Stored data

————

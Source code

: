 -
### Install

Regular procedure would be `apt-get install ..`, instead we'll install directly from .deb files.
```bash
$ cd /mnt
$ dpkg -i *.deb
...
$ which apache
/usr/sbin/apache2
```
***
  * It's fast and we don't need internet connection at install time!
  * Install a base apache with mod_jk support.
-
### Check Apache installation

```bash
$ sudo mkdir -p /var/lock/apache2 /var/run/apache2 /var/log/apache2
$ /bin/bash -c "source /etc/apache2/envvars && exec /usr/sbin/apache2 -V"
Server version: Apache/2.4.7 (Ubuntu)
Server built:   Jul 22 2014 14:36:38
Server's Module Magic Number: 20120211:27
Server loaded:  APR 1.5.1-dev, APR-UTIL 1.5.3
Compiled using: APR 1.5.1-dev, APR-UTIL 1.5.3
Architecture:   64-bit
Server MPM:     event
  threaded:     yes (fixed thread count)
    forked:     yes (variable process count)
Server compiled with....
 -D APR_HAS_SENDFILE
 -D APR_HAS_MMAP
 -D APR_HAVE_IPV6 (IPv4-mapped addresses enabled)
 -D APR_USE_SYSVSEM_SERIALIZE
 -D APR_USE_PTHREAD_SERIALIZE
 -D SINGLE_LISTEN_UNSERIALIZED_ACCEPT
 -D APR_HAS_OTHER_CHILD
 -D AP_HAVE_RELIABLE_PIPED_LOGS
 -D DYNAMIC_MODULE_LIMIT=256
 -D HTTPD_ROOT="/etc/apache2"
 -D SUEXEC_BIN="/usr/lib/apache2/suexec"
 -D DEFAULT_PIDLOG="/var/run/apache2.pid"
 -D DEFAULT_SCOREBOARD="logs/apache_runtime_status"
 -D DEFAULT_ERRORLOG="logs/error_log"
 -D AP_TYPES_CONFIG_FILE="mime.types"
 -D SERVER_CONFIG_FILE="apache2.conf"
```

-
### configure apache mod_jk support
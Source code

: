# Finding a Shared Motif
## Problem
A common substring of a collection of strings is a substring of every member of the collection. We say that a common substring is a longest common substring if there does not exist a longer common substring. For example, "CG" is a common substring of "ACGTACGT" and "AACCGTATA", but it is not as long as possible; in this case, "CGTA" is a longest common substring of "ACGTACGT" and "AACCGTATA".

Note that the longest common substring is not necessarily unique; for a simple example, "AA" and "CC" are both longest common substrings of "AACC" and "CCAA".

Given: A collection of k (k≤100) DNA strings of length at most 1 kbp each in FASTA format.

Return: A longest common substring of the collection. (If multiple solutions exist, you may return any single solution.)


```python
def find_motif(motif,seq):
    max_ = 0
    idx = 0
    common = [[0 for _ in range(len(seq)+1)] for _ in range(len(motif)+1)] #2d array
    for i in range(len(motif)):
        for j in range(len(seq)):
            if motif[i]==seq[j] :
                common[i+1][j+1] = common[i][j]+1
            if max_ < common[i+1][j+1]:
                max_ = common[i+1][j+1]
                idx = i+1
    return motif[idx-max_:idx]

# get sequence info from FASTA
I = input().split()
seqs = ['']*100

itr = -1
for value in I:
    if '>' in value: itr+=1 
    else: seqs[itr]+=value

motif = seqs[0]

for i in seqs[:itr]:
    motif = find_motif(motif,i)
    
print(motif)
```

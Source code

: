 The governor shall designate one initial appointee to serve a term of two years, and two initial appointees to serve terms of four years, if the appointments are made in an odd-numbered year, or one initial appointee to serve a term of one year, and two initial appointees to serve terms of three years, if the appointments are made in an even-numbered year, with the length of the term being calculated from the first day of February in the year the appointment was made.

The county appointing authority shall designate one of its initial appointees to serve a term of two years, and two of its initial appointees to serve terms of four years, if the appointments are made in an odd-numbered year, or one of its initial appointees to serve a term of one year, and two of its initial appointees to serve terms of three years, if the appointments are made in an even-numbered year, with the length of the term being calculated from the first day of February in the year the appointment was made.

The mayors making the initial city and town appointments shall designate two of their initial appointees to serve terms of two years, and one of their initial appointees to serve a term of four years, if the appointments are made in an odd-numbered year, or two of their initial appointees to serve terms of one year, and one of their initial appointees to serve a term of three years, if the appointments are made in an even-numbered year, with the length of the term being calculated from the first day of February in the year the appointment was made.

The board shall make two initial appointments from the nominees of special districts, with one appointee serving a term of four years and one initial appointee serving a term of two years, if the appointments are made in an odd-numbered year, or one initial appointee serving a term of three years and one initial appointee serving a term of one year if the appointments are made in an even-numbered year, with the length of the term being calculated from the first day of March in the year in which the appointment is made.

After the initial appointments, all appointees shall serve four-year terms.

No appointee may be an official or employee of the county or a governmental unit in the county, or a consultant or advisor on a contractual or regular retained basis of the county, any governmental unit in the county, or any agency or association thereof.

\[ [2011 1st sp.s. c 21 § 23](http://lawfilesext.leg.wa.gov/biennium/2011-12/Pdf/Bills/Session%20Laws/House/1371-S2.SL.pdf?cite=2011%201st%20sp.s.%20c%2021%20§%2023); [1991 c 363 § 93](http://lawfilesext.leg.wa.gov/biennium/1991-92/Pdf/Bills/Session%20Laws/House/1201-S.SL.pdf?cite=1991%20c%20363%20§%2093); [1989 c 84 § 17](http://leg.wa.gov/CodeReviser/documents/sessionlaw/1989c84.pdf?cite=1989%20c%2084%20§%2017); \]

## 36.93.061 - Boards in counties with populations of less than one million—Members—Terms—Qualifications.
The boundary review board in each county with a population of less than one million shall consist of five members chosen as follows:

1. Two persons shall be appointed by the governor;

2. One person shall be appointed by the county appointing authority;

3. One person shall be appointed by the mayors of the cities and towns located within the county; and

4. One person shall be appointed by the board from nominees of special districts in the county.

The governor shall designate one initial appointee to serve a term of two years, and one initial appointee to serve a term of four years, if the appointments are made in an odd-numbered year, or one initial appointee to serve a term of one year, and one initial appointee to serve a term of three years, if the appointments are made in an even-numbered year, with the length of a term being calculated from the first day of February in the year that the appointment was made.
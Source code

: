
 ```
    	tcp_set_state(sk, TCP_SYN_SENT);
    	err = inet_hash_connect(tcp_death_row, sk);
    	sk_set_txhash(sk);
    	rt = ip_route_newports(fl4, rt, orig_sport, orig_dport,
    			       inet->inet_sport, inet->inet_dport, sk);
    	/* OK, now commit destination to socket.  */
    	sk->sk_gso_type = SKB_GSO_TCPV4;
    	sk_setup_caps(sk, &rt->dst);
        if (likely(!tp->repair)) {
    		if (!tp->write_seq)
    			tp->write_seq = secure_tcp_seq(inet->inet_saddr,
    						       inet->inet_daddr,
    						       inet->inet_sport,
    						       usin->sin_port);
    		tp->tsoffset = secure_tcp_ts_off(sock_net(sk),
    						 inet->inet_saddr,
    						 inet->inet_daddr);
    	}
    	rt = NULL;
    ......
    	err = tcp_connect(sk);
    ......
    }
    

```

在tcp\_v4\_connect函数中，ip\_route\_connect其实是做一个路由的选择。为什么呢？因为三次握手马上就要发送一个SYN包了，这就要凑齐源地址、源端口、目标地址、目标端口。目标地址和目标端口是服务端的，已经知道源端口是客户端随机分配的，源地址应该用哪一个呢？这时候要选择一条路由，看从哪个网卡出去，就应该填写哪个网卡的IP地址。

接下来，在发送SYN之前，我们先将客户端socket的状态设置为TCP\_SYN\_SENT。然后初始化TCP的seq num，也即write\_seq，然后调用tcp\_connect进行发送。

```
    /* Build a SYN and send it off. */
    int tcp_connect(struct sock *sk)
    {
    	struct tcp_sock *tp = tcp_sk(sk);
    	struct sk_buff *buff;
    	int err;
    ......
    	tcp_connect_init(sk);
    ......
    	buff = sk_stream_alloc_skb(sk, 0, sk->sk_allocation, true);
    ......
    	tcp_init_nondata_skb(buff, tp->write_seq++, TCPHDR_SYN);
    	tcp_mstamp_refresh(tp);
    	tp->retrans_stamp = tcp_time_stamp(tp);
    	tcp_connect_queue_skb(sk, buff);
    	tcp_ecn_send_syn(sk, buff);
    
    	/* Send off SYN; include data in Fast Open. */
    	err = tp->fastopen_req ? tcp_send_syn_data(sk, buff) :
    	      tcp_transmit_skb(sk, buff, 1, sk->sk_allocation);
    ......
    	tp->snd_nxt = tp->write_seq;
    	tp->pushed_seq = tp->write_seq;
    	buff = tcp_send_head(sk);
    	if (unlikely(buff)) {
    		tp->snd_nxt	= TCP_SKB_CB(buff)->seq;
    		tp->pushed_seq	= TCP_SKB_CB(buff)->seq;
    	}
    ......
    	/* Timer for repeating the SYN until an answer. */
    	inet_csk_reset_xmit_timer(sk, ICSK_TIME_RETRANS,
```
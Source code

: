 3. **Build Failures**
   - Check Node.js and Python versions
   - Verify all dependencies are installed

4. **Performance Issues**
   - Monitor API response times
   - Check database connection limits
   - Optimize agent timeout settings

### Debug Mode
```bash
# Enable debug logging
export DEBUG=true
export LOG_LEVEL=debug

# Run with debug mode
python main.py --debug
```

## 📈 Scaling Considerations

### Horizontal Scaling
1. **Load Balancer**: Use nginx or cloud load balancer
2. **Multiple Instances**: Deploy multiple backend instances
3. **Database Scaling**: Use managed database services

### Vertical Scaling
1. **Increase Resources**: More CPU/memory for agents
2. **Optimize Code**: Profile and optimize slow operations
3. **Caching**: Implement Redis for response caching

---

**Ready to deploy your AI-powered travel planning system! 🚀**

————

» **TASK GOAL**
Your answer should be every line above that contains the word "response".

» **OUTPUT FOR THIS EXERCISE**
   - Monitor API response times
3. **Caching**: Implement Redis for response caching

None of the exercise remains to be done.